(Collected data)
-- Opening Marker --

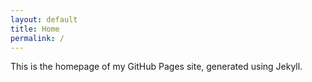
 ```yaml
---
layout: default
title: Home
permalink: /
---
```


This is the homepage of my GitHub Pages site, generated using Jekyll.
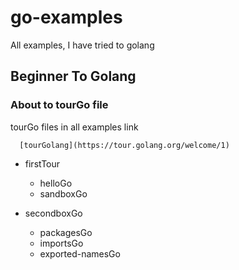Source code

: # go-examples
All examples, I have tried to golang
## Beginner To Golang
### About to tourGo file
tourGo files in all examples link              
```
  [tourGolang](https://tour.golang.org/welcome/1)
```
* firstTour
  * helloGo
  * sandboxGo

* secondboxGo
  * packagesGo
  * importsGo
  * exported-namesGo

-- Closing Marker --

◆ Work order
Write out every line above exactly, minus images.

◆ Exercise response
 ```yaml
---
layout: default
title: Home
permalink: /
---
```


This is the homepage of my GitHub Pages site, generated using Jekyll.
Source code

: # go-examples
All examples, I have tried to golang
## Beginner To Golang
### About to tourGo file
tourGo files in all examples link              
```
  [tourGolang](https://tour.golang.org/welcome/1)
```
* firstTour
  * helloGo
  * sandboxGo

* secondboxGo
  * packagesGo
  * importsGo
  * exported-namesGo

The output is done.